Please output exactly the part of the records below that opens with the line containing "Northwestern University" and closes with the line containing "- Include SASS", both lines included, and nothing else.

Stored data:

+++++

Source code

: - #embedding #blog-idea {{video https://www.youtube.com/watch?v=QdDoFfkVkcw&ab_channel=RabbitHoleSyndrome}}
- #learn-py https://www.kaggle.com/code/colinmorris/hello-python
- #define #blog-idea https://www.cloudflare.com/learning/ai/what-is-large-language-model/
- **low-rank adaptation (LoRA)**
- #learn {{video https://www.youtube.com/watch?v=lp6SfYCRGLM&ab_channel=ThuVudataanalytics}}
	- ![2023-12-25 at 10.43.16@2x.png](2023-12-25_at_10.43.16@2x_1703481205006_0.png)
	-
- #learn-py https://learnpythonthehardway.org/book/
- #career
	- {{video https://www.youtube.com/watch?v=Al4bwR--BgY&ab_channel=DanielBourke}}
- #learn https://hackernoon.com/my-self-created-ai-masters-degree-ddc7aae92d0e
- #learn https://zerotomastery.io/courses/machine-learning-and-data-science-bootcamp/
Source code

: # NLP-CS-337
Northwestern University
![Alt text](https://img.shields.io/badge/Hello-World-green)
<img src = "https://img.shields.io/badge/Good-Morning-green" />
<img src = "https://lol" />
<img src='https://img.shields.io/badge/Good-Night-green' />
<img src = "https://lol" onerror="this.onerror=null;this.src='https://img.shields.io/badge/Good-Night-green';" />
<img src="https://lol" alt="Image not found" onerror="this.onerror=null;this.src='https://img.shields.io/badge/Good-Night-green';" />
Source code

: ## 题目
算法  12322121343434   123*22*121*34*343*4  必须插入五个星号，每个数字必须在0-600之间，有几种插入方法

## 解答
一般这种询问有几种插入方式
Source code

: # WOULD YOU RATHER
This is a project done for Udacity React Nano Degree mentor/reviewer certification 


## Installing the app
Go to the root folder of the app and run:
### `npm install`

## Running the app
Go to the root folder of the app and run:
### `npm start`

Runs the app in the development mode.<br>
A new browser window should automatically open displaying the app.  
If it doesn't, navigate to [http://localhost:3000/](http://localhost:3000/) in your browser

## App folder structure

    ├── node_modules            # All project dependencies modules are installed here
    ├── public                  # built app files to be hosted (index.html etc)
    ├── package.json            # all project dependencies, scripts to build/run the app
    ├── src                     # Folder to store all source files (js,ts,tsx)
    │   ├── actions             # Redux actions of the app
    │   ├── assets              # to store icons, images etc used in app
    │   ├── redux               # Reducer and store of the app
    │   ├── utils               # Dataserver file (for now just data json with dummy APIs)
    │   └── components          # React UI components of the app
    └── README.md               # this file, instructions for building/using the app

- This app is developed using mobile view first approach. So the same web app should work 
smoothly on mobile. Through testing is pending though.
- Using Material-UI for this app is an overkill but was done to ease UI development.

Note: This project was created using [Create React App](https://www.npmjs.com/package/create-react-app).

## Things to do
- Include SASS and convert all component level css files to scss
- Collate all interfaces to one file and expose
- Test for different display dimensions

+++++

Exercise solution:
Northwestern University
![Alt text](https://img.shields.io/badge/Hello-World-green)
<img src = "https://img.shields.io/badge/Good-Morning-green" />
<img src = "https://lol" />
<img src='https://img.shields.io/badge/Good-Night-green' />
<img src = "https://lol" onerror="this.onerror=null;this.src='https://img.shields.io/badge/Good-Night-green';" />
<img src="https://lol" alt="Image not found" onerror="this.onerror=null;this.src='https://img.shields.io/badge/Good-Night-green';" />
Source code

: ## 题目
算法  12322121343434   123*22*121*34*343*4  必须插入五个星号，每个数字必须在0-600之间，有几种插入方法

## 解答
一般这种询问有几种插入方式
Source code

: # WOULD YOU RATHER
This is a project done for Udacity React Nano Degree mentor/reviewer certification 


## Installing the app
Go to the root folder of the app and run:
### `npm install`

## Running the app
Go to the root folder of the app and run:
### `npm start`

Runs the app in the development mode.<br>
A new browser window should automatically open displaying the app.  
If it doesn't, navigate to [http://localhost:3000/](http://localhost:3000/) in your browser

## App folder structure

    ├── node_modules            # All project dependencies modules are installed here
    ├── public                  # built app files to be hosted (index.html etc)
    ├── package.json            # all project dependencies, scripts to build/run the app
    ├── src                     # Folder to store all source files (js,ts,tsx)
    │   ├── actions             # Redux actions of the app
    │   ├── assets              # to store icons, images etc used in app
    │   ├── redux               # Reducer and store of the app
    │   ├── utils               # Dataserver file (for now just data json with dummy APIs)
    │   └── components          # React UI components of the app
    └── README.md               # this file, instructions for building/using the app

- This app is developed using mobile view first approach. So the same web app should work 
smoothly on mobile. Through testing is pending though.
- Using Material-UI for this app is an overkill but was done to ease UI development.

Note: This project was created using [Create React App](https://www.npmjs.com/package/create-react-app).

## Things to do
- Include SASS and convert all component level css files to scss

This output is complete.